(Rendered images with source text)
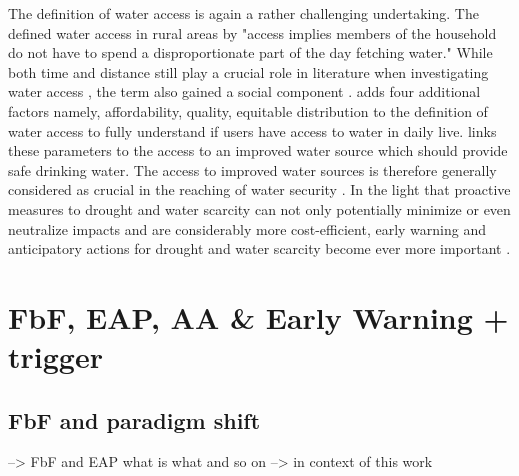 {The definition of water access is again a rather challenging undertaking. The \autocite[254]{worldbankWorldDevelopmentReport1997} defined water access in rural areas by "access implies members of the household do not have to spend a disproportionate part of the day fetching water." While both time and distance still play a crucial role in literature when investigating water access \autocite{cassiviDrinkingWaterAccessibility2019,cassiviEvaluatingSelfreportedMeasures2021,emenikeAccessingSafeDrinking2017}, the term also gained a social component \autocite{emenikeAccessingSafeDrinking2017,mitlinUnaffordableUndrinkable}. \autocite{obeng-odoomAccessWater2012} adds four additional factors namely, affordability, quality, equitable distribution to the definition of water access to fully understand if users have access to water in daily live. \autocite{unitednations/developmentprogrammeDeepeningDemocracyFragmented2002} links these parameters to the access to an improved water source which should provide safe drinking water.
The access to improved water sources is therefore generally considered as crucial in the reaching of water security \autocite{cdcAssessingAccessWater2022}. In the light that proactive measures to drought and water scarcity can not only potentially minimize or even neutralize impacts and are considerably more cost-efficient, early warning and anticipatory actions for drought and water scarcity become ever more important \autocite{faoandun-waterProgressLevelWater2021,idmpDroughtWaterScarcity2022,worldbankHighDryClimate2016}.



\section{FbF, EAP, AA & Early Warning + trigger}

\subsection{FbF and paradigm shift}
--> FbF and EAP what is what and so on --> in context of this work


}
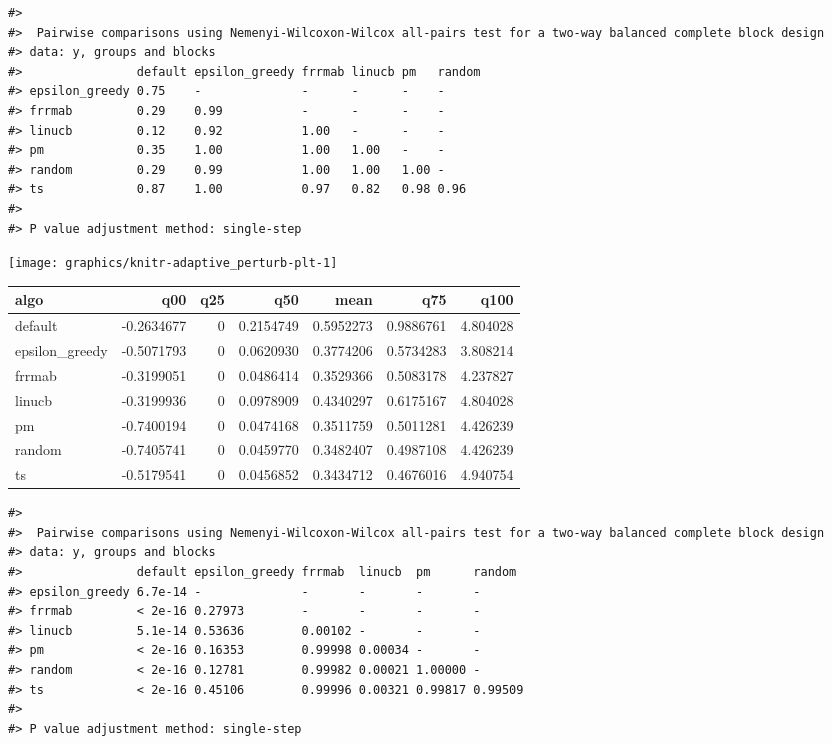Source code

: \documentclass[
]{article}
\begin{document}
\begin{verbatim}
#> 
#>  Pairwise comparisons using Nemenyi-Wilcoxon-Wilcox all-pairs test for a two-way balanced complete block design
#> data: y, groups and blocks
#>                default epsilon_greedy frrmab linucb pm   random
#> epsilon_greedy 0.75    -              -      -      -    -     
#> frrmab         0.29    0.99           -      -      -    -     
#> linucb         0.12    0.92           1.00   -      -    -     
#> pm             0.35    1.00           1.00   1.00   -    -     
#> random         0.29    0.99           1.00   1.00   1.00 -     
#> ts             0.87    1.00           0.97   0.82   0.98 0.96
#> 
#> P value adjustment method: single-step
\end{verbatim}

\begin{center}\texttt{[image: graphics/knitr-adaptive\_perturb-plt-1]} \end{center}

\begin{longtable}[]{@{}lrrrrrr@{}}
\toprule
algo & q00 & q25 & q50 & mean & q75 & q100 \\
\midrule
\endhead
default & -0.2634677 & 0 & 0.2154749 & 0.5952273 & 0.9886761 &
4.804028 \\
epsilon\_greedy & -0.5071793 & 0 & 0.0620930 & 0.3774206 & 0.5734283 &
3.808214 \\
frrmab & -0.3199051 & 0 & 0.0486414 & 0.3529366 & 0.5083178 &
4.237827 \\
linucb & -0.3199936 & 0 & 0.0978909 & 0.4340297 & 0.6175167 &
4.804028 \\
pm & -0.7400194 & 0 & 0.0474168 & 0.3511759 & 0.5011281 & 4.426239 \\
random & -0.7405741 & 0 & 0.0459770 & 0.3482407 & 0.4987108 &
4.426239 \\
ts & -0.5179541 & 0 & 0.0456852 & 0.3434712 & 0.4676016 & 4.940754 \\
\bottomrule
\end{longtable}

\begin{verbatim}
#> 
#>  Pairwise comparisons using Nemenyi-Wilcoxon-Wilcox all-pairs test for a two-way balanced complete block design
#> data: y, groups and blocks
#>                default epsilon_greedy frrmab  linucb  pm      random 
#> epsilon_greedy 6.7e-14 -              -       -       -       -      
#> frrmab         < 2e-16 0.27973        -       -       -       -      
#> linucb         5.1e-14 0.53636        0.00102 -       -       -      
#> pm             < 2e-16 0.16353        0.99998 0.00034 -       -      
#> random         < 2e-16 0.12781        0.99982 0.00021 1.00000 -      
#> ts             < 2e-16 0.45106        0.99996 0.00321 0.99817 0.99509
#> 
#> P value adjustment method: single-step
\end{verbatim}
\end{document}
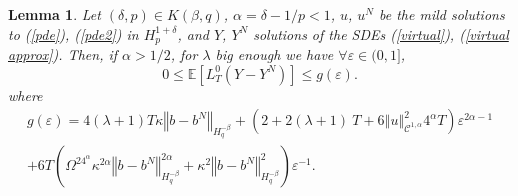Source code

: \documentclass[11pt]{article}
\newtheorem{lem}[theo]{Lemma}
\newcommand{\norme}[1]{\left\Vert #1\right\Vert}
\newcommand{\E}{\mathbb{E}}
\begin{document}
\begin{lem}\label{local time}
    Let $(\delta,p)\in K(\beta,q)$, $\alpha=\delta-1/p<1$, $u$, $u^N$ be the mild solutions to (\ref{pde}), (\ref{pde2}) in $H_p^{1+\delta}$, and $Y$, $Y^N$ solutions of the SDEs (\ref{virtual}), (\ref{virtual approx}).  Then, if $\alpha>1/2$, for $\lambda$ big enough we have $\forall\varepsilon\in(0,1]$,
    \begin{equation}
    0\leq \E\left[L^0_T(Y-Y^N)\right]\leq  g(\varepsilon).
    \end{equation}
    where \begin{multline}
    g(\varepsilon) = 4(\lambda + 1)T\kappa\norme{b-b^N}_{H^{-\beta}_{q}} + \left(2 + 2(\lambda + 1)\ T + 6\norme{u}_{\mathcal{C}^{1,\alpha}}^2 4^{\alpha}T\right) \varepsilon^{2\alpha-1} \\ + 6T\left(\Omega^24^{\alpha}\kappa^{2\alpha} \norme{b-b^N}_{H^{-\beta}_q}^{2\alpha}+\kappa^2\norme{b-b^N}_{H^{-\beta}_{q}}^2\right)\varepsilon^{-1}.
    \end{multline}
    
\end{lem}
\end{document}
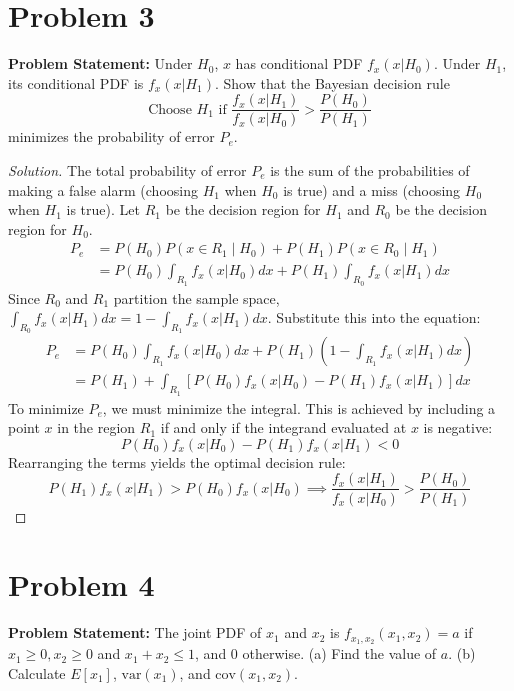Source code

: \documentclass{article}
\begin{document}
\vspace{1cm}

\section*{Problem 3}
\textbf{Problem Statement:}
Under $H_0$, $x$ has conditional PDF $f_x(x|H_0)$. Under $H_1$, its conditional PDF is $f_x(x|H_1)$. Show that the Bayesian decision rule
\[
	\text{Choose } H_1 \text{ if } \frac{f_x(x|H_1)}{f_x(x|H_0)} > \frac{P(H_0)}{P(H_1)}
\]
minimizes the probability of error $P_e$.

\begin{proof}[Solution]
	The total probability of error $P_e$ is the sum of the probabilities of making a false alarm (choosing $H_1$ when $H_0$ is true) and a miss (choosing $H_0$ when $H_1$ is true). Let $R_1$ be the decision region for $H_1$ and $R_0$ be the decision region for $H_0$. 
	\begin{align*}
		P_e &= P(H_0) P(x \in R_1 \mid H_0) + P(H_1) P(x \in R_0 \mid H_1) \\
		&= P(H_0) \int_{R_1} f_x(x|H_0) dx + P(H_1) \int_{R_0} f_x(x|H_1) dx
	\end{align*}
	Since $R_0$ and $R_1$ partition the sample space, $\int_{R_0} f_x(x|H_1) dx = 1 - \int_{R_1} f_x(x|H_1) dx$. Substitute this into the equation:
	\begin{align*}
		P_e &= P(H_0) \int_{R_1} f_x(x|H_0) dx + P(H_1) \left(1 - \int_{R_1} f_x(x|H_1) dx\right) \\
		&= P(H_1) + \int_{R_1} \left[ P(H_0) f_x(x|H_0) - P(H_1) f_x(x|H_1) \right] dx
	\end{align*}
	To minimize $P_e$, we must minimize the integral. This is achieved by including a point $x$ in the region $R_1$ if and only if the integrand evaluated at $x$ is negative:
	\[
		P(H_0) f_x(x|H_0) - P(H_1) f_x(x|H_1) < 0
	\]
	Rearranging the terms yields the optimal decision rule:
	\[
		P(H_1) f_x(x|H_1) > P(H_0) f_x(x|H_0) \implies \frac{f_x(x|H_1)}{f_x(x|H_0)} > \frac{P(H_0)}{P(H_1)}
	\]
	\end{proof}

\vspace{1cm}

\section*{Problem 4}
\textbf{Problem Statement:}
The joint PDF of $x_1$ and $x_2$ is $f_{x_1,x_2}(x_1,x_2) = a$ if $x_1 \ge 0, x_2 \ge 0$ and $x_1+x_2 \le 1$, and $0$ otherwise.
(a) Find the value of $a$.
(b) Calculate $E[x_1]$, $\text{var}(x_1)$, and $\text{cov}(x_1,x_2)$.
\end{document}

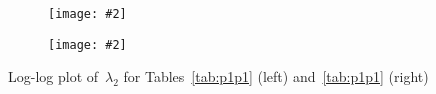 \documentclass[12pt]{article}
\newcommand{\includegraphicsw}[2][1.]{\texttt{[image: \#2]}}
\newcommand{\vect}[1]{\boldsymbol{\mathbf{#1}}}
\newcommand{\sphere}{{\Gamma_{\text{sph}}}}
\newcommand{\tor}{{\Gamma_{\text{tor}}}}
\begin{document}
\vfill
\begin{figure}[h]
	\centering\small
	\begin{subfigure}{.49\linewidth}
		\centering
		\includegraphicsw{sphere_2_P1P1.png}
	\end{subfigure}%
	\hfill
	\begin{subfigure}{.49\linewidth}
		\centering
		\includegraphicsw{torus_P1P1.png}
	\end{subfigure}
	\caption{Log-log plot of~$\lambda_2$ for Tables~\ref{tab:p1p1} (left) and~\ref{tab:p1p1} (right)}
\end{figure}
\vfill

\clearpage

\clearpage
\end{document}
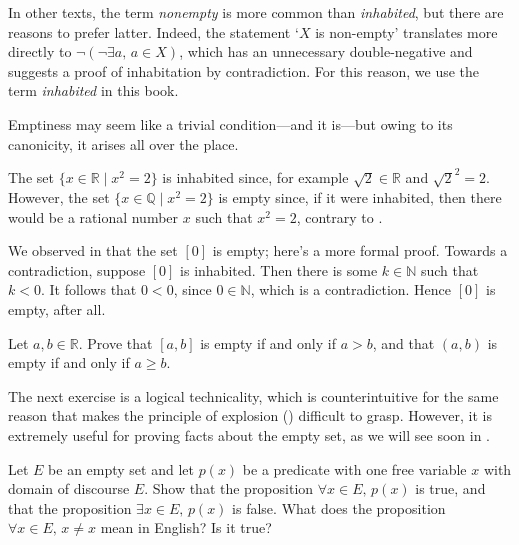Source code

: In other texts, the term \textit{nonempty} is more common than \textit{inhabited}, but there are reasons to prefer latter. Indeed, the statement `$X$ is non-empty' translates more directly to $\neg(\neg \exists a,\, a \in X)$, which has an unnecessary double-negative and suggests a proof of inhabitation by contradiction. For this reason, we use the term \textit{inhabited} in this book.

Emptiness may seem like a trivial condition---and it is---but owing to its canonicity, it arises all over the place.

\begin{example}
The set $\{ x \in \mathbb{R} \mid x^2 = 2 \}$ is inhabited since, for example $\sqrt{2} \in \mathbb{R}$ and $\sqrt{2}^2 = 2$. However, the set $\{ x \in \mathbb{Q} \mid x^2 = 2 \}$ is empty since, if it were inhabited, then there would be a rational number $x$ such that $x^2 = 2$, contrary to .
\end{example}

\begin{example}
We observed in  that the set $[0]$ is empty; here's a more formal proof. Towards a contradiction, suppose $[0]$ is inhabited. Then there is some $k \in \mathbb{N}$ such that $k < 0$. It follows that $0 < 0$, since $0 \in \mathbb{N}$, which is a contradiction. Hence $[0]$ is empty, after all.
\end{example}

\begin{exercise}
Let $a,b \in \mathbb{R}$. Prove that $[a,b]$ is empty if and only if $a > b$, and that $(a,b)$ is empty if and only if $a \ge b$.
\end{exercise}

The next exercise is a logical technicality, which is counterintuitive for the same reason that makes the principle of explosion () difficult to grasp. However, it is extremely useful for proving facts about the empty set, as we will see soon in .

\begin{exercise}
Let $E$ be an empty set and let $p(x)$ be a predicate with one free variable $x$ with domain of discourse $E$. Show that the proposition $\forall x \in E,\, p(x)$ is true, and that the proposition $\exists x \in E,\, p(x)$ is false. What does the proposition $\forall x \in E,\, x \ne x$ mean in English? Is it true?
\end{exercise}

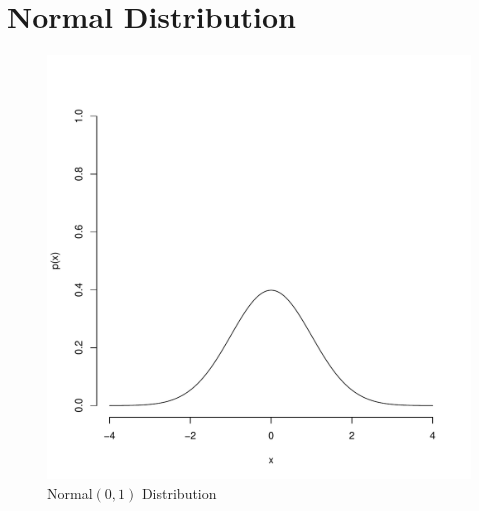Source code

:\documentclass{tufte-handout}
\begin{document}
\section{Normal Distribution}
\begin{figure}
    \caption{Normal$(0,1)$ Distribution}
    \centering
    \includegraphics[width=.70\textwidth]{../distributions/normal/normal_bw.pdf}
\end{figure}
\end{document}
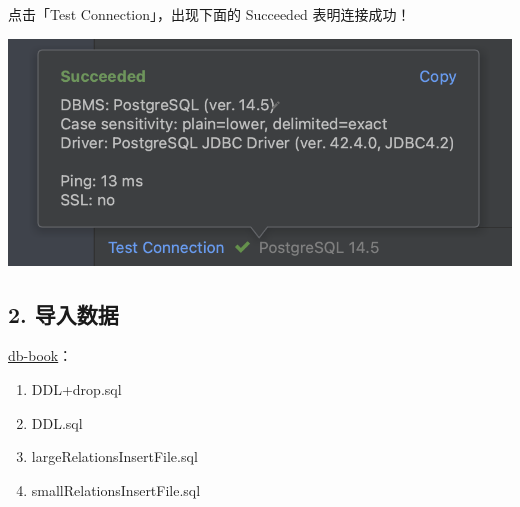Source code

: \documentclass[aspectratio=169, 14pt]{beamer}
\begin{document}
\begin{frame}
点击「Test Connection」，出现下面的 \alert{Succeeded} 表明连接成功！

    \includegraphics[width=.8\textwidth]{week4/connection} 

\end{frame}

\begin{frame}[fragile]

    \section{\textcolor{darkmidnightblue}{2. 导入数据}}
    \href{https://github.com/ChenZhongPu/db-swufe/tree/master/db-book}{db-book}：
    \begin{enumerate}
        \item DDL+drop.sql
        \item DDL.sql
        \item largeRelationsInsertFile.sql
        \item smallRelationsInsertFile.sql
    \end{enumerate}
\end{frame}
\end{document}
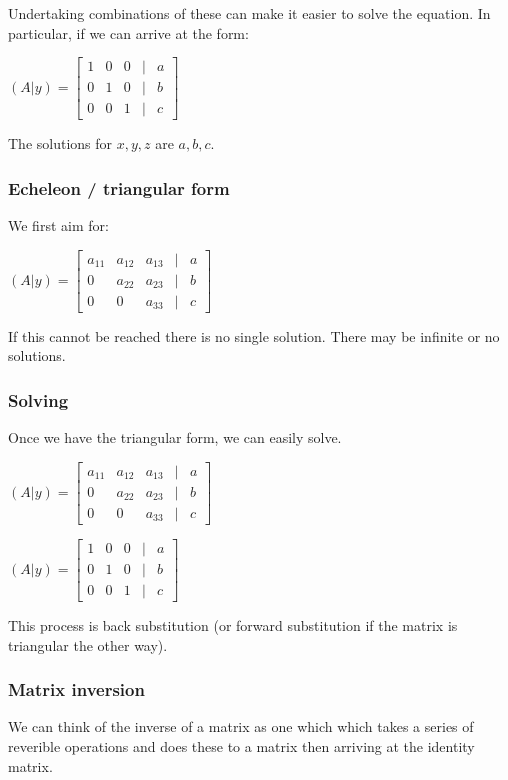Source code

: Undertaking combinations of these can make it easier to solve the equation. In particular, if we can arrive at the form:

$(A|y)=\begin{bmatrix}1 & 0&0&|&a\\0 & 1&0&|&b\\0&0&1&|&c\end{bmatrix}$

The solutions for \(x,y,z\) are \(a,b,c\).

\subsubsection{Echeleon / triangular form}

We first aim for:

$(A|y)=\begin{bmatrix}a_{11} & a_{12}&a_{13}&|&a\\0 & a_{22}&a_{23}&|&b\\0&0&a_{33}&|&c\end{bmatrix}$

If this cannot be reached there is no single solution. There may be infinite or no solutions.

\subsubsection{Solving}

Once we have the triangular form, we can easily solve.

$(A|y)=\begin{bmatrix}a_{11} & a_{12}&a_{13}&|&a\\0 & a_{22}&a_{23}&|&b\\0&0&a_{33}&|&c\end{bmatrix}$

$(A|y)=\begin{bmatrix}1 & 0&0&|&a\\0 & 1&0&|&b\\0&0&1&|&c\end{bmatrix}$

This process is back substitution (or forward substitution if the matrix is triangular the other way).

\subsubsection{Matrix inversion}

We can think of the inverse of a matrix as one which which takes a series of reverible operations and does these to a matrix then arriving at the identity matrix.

[What the task requires]:
Could you return the lines in the entries above that contain "textwidth"?

[Your response]:
    \includegraphics[width=.70\textwidth]{../distributions/normal/normal_bw.pdf}
    \includegraphics[width=.8\textwidth]{week4/connection} 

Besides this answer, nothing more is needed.